▶ [Work order]
Copy each line below that includes "positional".

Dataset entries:

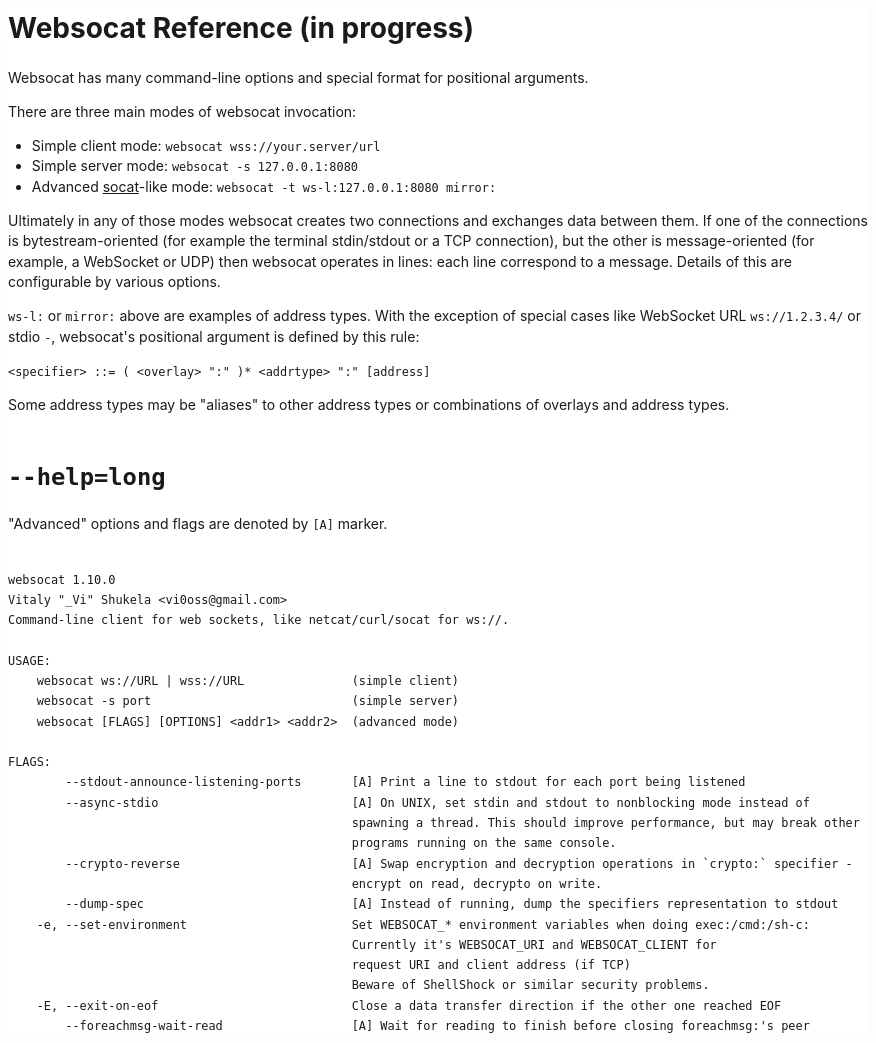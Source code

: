 
# Websocat Reference (in progress)

Websocat has many command-line options and special format for positional arguments.

There are three main modes of websocat invocation:

* Simple client mode: `websocat wss://your.server/url`
* Simple server mode: `websocat -s 127.0.0.1:8080`
* Advanced [socat][1]-like mode: `websocat -t ws-l:127.0.0.1:8080 mirror:`

Ultimately in any of those modes websocat creates two connections and exchanges data between them.
If one of the connections is bytestream-oriented (for example the terminal stdin/stdout or a TCP connection), but the other is message-oriented (for example, a WebSocket or UDP) then websocat operates in lines: each line correspond to a message. Details of this are configurable by various options.

`ws-l:` or `mirror:` above are examples of address types. With the exception of special cases like WebSocket URL `ws://1.2.3.4/` or stdio `-`, websocat's positional argument is defined by this rule:

```
<specifier> ::= ( <overlay> ":" )* <addrtype> ":" [address]
```

Some address types may be "aliases" to other address types or combinations of overlays and address types.

[1]:http://www.dest-unreach.org/socat/doc/socat.html

# `--help=long`

"Advanced" options and flags are denoted by `[A]` marker.


```

websocat 1.10.0
Vitaly "_Vi" Shukela <vi0oss@gmail.com>
Command-line client for web sockets, like netcat/curl/socat for ws://.

USAGE:
    websocat ws://URL | wss://URL               (simple client)
    websocat -s port                            (simple server)
    websocat [FLAGS] [OPTIONS] <addr1> <addr2>  (advanced mode)

FLAGS:
        --stdout-announce-listening-ports       [A] Print a line to stdout for each port being listened
        --async-stdio                           [A] On UNIX, set stdin and stdout to nonblocking mode instead of
                                                spawning a thread. This should improve performance, but may break other
                                                programs running on the same console.
        --crypto-reverse                        [A] Swap encryption and decryption operations in `crypto:` specifier -
                                                encrypt on read, decrypto on write.
        --dump-spec                             [A] Instead of running, dump the specifiers representation to stdout
    -e, --set-environment                       Set WEBSOCAT_* environment variables when doing exec:/cmd:/sh-c:
                                                Currently it's WEBSOCAT_URI and WEBSOCAT_CLIENT for
                                                request URI and client address (if TCP)
                                                Beware of ShellShock or similar security problems.
    -E, --exit-on-eof                           Close a data transfer direction if the other one reached EOF
        --foreachmsg-wait-read                  [A] Wait for reading to finish before closing foreachmsg:'s peer
```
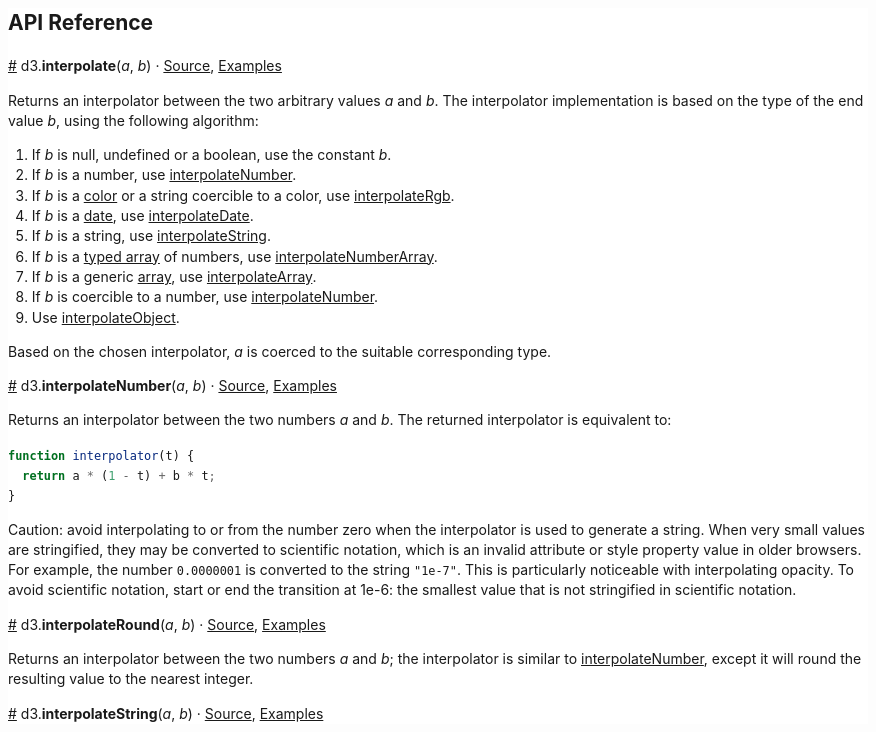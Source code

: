 ## API Reference

<a name="interpolate" href="#interpolate">#</a> d3.<b>interpolate</b>(<i>a</i>, <i>b</i>) · [Source](https://github.com/d3/d3-interpolate/blob/master/src/value.js), [Examples](https://observablehq.com/@d3/d3-interpolate)

Returns an interpolator between the two arbitrary values *a* and *b*. The interpolator implementation is based on the type of the end value *b*, using the following algorithm:

1. If *b* is null, undefined or a boolean, use the constant *b*.
2. If *b* is a number, use [interpolateNumber](#interpolateNumber).
3. If *b* is a [color](https://github.com/d3/d3-color/blob/master/README.md#color) or a string coercible to a color, use [interpolateRgb](#interpolateRgb).
4. If *b* is a [date](https://developer.mozilla.org/en-US/docs/Web/JavaScript/Reference/Global_Objects/Date), use [interpolateDate](#interpolateDate).
5. If *b* is a string, use [interpolateString](#interpolateString).
6. If *b* is a [typed array](https://developer.mozilla.org/en-US/docs/Web/JavaScript/Reference/Global_Objects/TypedArray) of numbers, use [interpolateNumberArray](#interpolateNumberArray).
7. If *b* is a generic [array](https://developer.mozilla.org/en-US/docs/Web/JavaScript/Reference/Global_Objects/Array/isArray), use [interpolateArray](#interpolateArray).
8. If *b* is coercible to a number, use [interpolateNumber](#interpolateNumber).
9. Use [interpolateObject](#interpolateObject).

Based on the chosen interpolator, *a* is coerced to the suitable corresponding type.

<a name="interpolateNumber" href="#interpolateNumber">#</a> d3.<b>interpolateNumber</b>(<i>a</i>, <i>b</i>) · [Source](https://github.com/d3/d3-interpolate/blob/master/src/number.js), [Examples](https://observablehq.com/@d3/d3-interpolatenumber)

Returns an interpolator between the two numbers *a* and *b*. The returned interpolator is equivalent to:

```js
function interpolator(t) {
  return a * (1 - t) + b * t;
}
```

Caution: avoid interpolating to or from the number zero when the interpolator is used to generate a string. When very small values are stringified, they may be converted to scientific notation, which is an invalid attribute or style property value in older browsers. For example, the number `0.0000001` is converted to the string `"1e-7"`. This is particularly noticeable with interpolating opacity. To avoid scientific notation, start or end the transition at 1e-6: the smallest value that is not stringified in scientific notation.

<a name="interpolateRound" href="#interpolateRound">#</a> d3.<b>interpolateRound</b>(<i>a</i>, <i>b</i>) · [Source](https://github.com/d3/d3-interpolate/blob/master/src/round.js), [Examples](https://observablehq.com/@d3/d3-interpolatenumber)

Returns an interpolator between the two numbers *a* and *b*; the interpolator is similar to [interpolateNumber](#interpolateNumber), except it will round the resulting value to the nearest integer.

<a name="interpolateString" href="#interpolateString">#</a> d3.<b>interpolateString</b>(<i>a</i>, <i>b</i>) · [Source](https://github.com/d3/d3-interpolate/blob/master/src/string.js), [Examples](https://observablehq.com/@d3/d3-interpolatestring)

▶ [Reply to the task]
Websocat has many command-line options and special format for positional arguments.
`ws-l:` or `mirror:` above are examples of address types. With the exception of special cases like WebSocket URL `ws://1.2.3.4/` or stdio `-`, websocat's positional argument is defined by this rule:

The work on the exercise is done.